This video from IMS Delhi provides a step-by-step mathematical solution to a vector analysis problem featured in the UPSC IAS Mathematics Optional PYQ 2021. The lecture focuses on evaluating the line integral of a specific vector field around a closed curve in the XY plane, applying Green’s Theorem.

Vector Field: F = (−y / (x² + y²))i + (x / (x² + y²))j

Case 1: Origin outside the curve (6:02)
The instructor demonstrates that when the origin (0,0) lies outside the closed curve, the partial derivatives satisfy the conditions for the vector field to be irrotational, resulting in an integral value of zero.

Case 2: Origin inside the curve (8:25)
When the origin is enclosed by the curve, the vector field is not defined at the origin.
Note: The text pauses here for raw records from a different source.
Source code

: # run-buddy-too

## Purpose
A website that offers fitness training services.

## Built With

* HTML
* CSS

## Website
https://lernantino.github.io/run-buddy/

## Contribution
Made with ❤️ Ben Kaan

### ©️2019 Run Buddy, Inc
To solve this, the instructor uses the concept of a multiply connected region and creates a small circular cutout (C1) around the origin to transform it into a simply connected region (10:01-13:05).

Mathematical Derivation: The instructor utilizes polar coordinates (x = ε cosθ, y = ε sinθ) to evaluate the integral over the small circle (C1) (14:34-18:42).

Final Result: By relating the integral over the original curve to the integral over the circular cutout, the final solution is derived as -2π (20:32-20:44).